Eduard 1/48 MiG-21PF Kit First Look
by Michael Benolkin
|Date of Review||May 2015||Manufacturer||Eduard|
|Kit Number||84127||Primary Media||Styrene|
|Pros||Still best kits of the MiG-21 in any scale||Cons||Nothing noted|
|Skill Level||Experienced||MSRP (USD)||$39.95|
The MiG-21 is one of the most successful supersonic fighters ever produced. The first production MiG-21 was the MiG-21F (NATO Codename: Fishbed C) day fighter which was equipped with 2 NR-30 30mm guns and a range-only radar that would provide optimum firing range data for the pilot, similar to the F-100 Super Sabre. When the K-13 (NATO Codename: AA-2 Atoll) missile (AIM-9B Sidewinder copy) became available, the MiG-21F was revised to remove one 30mm gun and replace it with two underwing missile rails and the subsystems to carry two K-13s, leading to the designation MiG-21F-13 (NATO Codename: Fishbed E). The MiG-21F and MiG-21F-13 were are considered 'first generation' MiG-21s as they were day-fighters only and powered by the early R-11F-300 turbojet engine.

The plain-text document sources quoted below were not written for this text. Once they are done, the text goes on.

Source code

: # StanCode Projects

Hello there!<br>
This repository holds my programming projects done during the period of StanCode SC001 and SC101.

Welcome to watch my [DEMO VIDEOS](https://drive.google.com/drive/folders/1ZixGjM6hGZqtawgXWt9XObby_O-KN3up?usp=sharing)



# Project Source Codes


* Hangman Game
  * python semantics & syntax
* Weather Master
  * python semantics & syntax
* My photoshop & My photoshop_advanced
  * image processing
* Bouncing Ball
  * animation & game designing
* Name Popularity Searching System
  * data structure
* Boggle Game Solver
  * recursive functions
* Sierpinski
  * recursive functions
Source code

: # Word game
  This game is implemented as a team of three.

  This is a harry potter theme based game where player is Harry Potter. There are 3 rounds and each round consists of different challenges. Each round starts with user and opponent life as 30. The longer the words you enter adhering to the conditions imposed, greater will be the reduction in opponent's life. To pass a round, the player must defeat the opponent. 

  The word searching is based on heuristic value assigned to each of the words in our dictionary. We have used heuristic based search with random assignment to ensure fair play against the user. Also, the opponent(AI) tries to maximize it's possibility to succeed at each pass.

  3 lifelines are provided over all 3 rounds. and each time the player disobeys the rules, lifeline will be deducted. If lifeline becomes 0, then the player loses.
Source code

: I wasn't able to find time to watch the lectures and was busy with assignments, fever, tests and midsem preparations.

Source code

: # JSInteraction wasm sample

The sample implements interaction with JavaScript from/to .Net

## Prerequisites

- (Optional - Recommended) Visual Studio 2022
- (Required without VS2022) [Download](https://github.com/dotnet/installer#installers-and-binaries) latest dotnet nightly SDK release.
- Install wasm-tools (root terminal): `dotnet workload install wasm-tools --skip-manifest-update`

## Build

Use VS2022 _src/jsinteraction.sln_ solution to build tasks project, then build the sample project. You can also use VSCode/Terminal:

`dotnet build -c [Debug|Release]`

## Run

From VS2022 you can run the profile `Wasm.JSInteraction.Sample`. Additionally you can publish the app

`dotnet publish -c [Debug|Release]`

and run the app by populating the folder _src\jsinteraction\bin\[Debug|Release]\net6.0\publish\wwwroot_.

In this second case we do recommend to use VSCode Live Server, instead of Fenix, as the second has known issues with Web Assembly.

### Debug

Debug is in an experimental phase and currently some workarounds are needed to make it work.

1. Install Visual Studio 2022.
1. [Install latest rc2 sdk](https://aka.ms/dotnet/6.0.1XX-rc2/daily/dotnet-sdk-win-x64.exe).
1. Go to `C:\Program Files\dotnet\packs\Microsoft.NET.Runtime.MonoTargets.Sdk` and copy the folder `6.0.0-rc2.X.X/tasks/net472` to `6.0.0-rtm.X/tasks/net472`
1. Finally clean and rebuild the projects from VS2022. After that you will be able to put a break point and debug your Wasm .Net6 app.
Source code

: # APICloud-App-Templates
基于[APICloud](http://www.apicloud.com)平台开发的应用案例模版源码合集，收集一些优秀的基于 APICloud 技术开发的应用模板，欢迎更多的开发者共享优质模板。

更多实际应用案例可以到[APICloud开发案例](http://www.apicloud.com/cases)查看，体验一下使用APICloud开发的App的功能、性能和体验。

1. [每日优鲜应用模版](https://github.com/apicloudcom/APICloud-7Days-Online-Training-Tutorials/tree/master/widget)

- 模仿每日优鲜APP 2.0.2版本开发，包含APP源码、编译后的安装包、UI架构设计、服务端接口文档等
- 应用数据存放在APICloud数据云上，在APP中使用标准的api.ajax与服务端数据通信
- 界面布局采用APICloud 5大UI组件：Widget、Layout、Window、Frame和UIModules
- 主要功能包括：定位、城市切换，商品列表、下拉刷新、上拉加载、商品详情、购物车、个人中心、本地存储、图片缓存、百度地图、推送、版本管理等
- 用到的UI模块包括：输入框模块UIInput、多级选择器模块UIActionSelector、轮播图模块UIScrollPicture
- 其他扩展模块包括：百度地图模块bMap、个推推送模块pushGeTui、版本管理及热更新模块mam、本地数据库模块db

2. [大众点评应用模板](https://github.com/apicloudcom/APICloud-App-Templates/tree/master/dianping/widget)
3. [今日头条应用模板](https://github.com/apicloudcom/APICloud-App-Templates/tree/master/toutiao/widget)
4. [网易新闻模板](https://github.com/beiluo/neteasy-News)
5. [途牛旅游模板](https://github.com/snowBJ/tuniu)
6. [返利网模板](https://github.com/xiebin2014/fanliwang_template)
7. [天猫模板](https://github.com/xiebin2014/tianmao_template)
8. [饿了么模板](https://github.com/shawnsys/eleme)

The generation two MiG-21s started with the first all-weather interceptor variant, the MiG-21PF (NATO Codename: Fishbed D). These aircraft were armed with the K-5 (NATO Codename: AA-1 Alkalai) which were early radar-guided missiles. When the K-13 became available, the MiG-21PF would also receive these as well. The MiG-21PF carried over several design attributes from generation one including the forward-hinged canopy which doubled as an ejection seat shield for supersonic egress; and fowler flaps for take-off and landing.
Eduard released this first version of the generation two MiG-21 line-up with the MiG-21PF in their Profipack edition. Here we have the MiG-21PF in the 'Weekend' edition which provides the same plastic without the photo-etch and a smaller selection of decal subjects.

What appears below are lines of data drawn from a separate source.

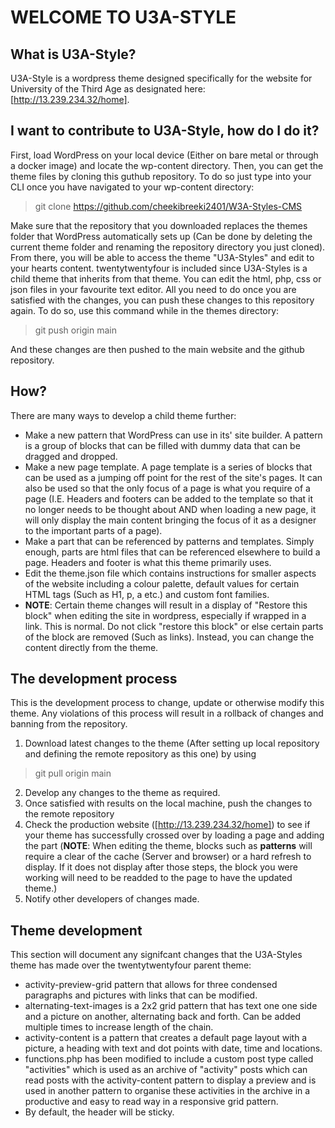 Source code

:# WELCOME TO U3A-STYLE
## What is U3A-Style?
U3A-Style is a wordpress theme designed specifically for the website for University of the Third Age as designated here: [http://13.239.234.32/home]. 
## I want to contribute to U3A-Style, how do I do it?
First, load WordPress on your local device (Either on bare metal or through a docker image) and locate the wp-content directory.
Then, you can get the theme files by cloning this guthub repository. To do so just type into your CLI once you have navigated to your wp-content directory:
> git clone https://github.com/cheekibreeki2401/W3A-Styles-CMS

Make sure that the repository that you downloaded replaces the themes folder that WordPress automatically sets up (Can be done by deleting the current theme folder and renaming the repository directory you just cloned). From there, you will be able to access the theme "U3A-Styles" and edit to your hearts content. twentytwentyfour is included since U3A-Styles is a child theme that inherits from that theme. You can edit the html, php, css or json files in your favourite text editor.  All you need to do once you are satisfied with the changes, you can push these changes to this repository again. To do so, use this command while in the themes directory:
> git push origin main

And these changes are then pushed to the main website and the github repository.

## How?
There are many ways to develop a child theme further:
* Make a new pattern that WordPress can use in its' site builder. A pattern is a group of blocks that can be filled with dummy data that can be dragged and dropped.
* Make a new page template. A page template is a series of blocks that can be used as a jumping off point for the rest of the site's pages. It can also be used so that the only focus of a page is what you require of a page (I.E. Headers and footers can be added to the template so that it no longer needs to be thought about AND when loading a new page, it will only display the main content bringing the focus of it as a designer to the important parts of a page).
* Make a part that can be referenced by patterns and templates. Simply enough, parts are html files that can be referenced elsewhere to build a page. Headers and footer is what this theme primarily uses.
* Edit the theme.json file which contains instructions for smaller aspects of the website including a colour palette, default values for certain HTML tags (Such as H1, p, a etc.) and custom font families. 
* **NOTE**: Certain theme changes will result in a display of "Restore this block" when editing the site in wordpress, especially if wrapped in a link. This is normal. Do not click "restore this block" or else certain parts of the block are removed (Such as links). Instead, you can change the content directly from the theme.

## The development process
This is the development process to change, update or otherwise modify this theme. Any violations of this process will result in a rollback of changes and banning from the repository.
1. Download latest changes to the theme (After setting up local repository and defining the remote repository as this one)  by using
> git pull origin main
2. Develop any changes to the theme as required.
3. Once satisfied with results on the local machine, push the changes to the remote repository
4. Check the production website ([http://13.239.234.32/home]) to see if your theme has successfully crossed over by loading a page and adding the part (**NOTE**: When editing the theme, blocks such as **patterns** will require a clear of the cache (Server and browser) or a hard refresh to display. If it does not display after those steps, the block you were working will need to be readded to the page to have the updated theme.)
5. Notify other developers of changes made.

## Theme development
This section will document any signifcant changes that the U3A-Styles theme has made over the twentytwentyfour parent theme:
* activity-preview-grid pattern that allows for three condensed paragraphs and pictures with links that can be modified.
* alternating-text-images is a 2x2 grid pattern that has text one one side and a picture on another, alternating back and forth. Can be added multiple times to increase length of the chain.
* activity-content is a pattern that creates a default page layout with a picture, a heading with text and dot points with date, time and locations.
* functions.php has been modified to include a custom post type called "activities" which is used as an archive of "activity" posts which can read posts with the activity-content pattern to display a preview and is used in another pattern to organise these activities in the archive in a productive and easy to read way in a responsive grid pattern.
* By default, the header will be sticky.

The kit is molded in dark gray styrene and presented on seven parts trees, plus one tree of clear parts, and a set of fabric pilot restraints. When you open the box, you can quickly see that this series from Eduard is still the best MiG-21 produced by anyone in any scale to date. While I do like the Trumpeter 1/32 MiG-21MF and MiG-21UM kits, they have a few issues that are not in this box. First of all, the detailing is sharp and petit, no sign of the 'mad riveter' here. Second, the kit isn't over-engineered - you don't have details rendered in areas where you'll never see them again once the kit is built. Among the features of this kit:
- Detailed cockpit
- Detailed ejection seat
- Positionable canopy
- Choice of early canopy without periscope or later canopy with periscope
- Detailed afterburner chamber and nozzle
- Detailed main wheel wells (nose gear well nice too)
- Positionable rudder
- Positionable flaps, ailerons and stabilators (with some minor tweaks)

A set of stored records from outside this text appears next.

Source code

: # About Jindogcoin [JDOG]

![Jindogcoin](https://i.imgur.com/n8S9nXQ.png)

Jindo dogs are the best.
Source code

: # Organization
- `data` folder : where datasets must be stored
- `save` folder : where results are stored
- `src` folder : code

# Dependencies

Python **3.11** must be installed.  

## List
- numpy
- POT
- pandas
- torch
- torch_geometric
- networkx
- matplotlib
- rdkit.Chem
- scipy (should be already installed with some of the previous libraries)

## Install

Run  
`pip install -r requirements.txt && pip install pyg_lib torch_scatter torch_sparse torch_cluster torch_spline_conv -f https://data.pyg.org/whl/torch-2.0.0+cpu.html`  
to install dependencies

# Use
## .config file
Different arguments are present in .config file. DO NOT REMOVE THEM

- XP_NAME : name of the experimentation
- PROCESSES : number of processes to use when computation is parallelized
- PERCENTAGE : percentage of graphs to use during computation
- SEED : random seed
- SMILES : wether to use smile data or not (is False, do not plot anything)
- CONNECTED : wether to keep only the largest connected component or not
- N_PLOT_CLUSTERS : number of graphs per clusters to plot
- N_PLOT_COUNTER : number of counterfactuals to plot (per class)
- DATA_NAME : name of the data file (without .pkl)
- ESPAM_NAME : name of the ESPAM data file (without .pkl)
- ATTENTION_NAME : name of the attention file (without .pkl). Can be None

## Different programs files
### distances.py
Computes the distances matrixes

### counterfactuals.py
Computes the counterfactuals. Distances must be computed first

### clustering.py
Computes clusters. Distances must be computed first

- Positionable speed brakes
External stores include:
- 2 x RS-2US (AA-1 Alkali)
- 2 x R-3S (AA-2 Atoll)
- 2 x S-24 240mm rockets
- 1 x 490 liter centerline external tank
- 1 x 800 liter centerline external tank
There are additional bombs, missiles, etc., on the weapons trees as this is a common sprue tree from the previous MiG-21 releases.
Markings are provided for two aircraft:
- MiG-21PF, Bort 40, Soviet Air Force, 1968, 'Operation Danube'
- MiG-21PF, Bort 851, JG 2, East German Air Force, 1980s
The profile of Bort 40 remains in many history books as one of the symbols of Operation Danube, the Soviet and Warsaw Pact invasion of Czechoslovakia in 1968. Czechoslovakia was already part of the Warsaw Pact when it was established in 1955, but when internal Czech politics started moving away from the Soviet sphere, the Soviets invaded.
The decal subjects provide modelers with more than a subject choice, the East German example is fully camouflaged which gives those with fears of painting bare metal subjects an interesting alternative.
This is a beautiful kit that will build up nicely. If you opt to build a more detailed version, Eduard's Brassin and photo-etch details produced for the Profipack edition are available and will of course work with this kit as well.
My sincere thanks to Eduard for this review sample!